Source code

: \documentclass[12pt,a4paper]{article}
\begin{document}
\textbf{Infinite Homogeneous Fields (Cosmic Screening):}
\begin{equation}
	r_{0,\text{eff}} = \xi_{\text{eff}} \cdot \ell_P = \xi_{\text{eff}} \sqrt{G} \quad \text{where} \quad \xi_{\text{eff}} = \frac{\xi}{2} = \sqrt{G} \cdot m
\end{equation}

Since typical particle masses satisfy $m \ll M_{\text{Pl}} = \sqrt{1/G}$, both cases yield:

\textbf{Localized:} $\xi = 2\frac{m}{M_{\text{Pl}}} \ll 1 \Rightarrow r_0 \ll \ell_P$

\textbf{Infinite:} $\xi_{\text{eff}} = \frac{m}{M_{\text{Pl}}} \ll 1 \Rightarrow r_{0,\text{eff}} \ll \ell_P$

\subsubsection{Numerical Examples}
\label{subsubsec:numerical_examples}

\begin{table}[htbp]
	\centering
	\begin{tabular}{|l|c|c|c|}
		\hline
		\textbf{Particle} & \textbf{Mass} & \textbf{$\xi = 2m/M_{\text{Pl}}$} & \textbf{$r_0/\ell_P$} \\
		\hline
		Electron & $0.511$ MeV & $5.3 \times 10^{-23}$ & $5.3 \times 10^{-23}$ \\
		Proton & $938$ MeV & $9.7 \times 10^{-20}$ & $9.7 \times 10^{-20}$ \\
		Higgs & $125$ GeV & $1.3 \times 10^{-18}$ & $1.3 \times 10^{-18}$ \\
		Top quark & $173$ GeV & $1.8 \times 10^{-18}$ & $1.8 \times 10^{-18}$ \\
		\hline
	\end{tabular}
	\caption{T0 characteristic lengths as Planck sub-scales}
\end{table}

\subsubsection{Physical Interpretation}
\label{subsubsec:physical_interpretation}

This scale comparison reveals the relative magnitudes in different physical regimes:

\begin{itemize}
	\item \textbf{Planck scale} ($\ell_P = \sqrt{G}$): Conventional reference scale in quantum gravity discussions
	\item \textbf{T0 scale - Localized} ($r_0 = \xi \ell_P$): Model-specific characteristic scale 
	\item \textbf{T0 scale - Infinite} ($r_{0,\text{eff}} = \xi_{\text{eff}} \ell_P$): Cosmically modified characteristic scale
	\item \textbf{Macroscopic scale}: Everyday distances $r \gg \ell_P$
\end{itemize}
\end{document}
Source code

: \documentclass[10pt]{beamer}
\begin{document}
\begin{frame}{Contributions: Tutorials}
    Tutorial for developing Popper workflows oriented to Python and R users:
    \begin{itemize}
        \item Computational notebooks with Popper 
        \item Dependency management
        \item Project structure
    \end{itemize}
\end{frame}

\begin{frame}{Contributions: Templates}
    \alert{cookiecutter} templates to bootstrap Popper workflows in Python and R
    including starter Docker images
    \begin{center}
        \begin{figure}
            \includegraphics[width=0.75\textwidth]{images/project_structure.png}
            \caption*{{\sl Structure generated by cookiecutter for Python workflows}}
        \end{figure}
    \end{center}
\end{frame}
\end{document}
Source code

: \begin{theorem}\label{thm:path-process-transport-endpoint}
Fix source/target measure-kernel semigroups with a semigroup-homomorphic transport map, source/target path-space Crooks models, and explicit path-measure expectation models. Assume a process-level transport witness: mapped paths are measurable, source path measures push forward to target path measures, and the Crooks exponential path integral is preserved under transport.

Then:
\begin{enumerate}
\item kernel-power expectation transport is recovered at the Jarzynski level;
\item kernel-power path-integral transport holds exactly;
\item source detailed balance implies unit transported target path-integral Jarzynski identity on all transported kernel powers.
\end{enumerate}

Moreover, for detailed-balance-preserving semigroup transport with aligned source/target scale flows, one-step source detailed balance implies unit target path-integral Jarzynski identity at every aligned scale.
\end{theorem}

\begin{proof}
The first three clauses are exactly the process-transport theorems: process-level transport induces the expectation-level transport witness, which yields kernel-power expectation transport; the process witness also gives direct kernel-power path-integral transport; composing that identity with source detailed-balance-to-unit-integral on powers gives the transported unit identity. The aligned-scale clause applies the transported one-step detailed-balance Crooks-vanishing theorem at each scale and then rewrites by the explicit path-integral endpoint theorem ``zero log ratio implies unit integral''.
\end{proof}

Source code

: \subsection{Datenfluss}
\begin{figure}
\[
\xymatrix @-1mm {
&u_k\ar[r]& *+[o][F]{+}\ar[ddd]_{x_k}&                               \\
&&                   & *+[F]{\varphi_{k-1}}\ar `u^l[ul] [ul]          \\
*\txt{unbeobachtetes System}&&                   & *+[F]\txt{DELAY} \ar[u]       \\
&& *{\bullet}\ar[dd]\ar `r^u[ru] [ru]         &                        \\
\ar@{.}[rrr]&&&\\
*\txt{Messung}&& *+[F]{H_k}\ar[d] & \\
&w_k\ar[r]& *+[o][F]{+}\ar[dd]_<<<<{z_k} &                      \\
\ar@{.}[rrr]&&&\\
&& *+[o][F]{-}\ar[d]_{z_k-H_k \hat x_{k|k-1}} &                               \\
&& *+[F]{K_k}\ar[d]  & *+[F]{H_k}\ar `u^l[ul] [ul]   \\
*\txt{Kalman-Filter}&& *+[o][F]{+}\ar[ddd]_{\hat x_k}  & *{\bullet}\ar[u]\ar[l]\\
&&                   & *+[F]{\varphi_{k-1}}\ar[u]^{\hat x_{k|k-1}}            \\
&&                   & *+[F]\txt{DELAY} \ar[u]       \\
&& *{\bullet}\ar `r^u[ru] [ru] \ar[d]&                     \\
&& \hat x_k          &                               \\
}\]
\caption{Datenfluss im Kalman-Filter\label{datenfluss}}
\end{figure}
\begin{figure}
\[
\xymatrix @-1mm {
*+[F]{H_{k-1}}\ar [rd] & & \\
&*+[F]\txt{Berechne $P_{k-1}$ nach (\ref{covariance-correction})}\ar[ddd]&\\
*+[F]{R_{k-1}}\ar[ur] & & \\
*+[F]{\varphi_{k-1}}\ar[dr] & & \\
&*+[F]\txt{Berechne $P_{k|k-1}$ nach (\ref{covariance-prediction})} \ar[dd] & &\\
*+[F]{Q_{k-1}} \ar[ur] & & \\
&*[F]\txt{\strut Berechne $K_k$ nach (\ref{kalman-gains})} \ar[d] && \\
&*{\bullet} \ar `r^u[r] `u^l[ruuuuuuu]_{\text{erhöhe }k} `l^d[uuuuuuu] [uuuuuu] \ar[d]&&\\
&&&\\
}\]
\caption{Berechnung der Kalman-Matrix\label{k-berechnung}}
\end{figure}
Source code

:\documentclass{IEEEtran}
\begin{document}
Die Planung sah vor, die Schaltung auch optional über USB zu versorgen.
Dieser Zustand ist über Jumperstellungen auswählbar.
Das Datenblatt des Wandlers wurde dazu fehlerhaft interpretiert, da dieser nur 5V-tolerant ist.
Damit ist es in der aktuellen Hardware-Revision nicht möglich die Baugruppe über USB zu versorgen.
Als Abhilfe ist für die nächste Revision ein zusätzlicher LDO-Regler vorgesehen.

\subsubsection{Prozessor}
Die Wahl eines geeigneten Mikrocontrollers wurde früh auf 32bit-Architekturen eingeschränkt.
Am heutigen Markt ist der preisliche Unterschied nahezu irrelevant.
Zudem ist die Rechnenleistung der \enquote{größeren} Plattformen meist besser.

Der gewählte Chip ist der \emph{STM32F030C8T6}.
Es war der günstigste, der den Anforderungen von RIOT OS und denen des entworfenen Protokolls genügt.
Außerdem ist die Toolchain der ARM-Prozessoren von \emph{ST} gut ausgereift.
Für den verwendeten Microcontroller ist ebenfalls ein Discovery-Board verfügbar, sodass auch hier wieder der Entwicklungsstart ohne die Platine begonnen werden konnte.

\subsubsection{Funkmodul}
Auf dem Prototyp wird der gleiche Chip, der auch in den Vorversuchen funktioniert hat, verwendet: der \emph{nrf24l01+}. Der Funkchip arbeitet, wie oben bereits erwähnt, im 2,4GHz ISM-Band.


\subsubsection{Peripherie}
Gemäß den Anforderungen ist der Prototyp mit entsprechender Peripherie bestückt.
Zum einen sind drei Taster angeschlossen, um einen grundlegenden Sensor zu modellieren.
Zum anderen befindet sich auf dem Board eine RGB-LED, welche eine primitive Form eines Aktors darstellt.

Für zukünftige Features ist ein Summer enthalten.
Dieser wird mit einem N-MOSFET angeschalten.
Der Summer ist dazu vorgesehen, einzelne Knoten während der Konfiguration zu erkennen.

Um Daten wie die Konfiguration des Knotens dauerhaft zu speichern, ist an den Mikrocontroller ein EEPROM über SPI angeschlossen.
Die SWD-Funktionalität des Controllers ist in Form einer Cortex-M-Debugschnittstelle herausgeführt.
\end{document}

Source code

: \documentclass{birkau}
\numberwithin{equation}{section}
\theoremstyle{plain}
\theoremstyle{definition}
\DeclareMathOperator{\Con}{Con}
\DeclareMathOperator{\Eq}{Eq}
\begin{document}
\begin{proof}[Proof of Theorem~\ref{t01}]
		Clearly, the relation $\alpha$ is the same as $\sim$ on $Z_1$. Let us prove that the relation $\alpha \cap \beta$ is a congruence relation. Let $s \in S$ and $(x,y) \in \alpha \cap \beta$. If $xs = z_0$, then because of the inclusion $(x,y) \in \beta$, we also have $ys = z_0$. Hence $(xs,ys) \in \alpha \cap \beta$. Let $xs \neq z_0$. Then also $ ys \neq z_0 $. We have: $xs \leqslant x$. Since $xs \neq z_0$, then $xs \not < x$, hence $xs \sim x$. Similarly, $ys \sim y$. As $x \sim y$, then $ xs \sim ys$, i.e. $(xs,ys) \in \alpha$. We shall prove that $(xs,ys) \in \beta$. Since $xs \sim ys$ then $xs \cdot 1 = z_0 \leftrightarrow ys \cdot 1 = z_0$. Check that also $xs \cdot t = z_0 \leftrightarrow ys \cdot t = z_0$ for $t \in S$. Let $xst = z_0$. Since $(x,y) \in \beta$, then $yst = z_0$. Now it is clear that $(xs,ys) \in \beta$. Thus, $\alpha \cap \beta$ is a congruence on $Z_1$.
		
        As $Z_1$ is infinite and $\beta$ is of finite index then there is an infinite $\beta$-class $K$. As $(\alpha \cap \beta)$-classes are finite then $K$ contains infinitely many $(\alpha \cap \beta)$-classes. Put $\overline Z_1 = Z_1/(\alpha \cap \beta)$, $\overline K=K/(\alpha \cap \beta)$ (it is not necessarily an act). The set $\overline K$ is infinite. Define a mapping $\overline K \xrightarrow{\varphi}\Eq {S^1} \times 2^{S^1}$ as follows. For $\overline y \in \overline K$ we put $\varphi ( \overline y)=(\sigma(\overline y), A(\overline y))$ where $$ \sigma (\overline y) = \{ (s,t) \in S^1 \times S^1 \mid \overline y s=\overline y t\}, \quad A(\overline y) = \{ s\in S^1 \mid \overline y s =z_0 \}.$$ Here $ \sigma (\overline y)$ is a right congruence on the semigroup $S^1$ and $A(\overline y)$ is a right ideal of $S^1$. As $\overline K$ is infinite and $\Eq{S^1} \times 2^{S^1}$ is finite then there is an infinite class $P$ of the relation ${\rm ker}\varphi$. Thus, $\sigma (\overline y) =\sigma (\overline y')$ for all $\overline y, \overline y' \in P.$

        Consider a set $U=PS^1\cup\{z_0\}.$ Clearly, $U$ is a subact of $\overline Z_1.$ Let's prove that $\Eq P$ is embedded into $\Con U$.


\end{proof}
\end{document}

####

# TASK BRIEF
Write down again, exactly as given, only the lines above that fall from the line with "Die SWD-Funktionalität des" to the line with "Clearly, the relation", inclusive.

# ANSWER TO THIS EXERCISE
Die SWD-Funktionalität des Controllers ist in Form einer Cortex-M-Debugschnittstelle herausgeführt.
\end{document}

Source code

: \documentclass{birkau}
\numberwithin{equation}{section}
\theoremstyle{plain}
\theoremstyle{definition}
\DeclareMathOperator{\Con}{Con}
\DeclareMathOperator{\Eq}{Eq}
\begin{document}
\begin{proof}[Proof of Theorem~\ref{t01}]
		Clearly, the relation $\alpha$ is the same as $\sim$ on $Z_1$. Let us prove that the relation $\alpha \cap \beta$ is a congruence relation. Let $s \in S$ and $(x,y) \in \alpha \cap \beta$. If $xs = z_0$, then because of the inclusion $(x,y) \in \beta$, we also have $ys = z_0$. Hence $(xs,ys) \in \alpha \cap \beta$. Let $xs \neq z_0$. Then also $ ys \neq z_0 $. We have: $xs \leqslant x$. Since $xs \neq z_0$, then $xs \not < x$, hence $xs \sim x$. Similarly, $ys \sim y$. As $x \sim y$, then $ xs \sim ys$, i.e. $(xs,ys) \in \alpha$. We shall prove that $(xs,ys) \in \beta$. Since $xs \sim ys$ then $xs \cdot 1 = z_0 \leftrightarrow ys \cdot 1 = z_0$. Check that also $xs \cdot t = z_0 \leftrightarrow ys \cdot t = z_0$ for $t \in S$. Let $xst = z_0$. Since $(x,y) \in \beta$, then $yst = z_0$. Now it is clear that $(xs,ys) \in \beta$. Thus, $\alpha \cap \beta$ is a congruence on $Z_1$.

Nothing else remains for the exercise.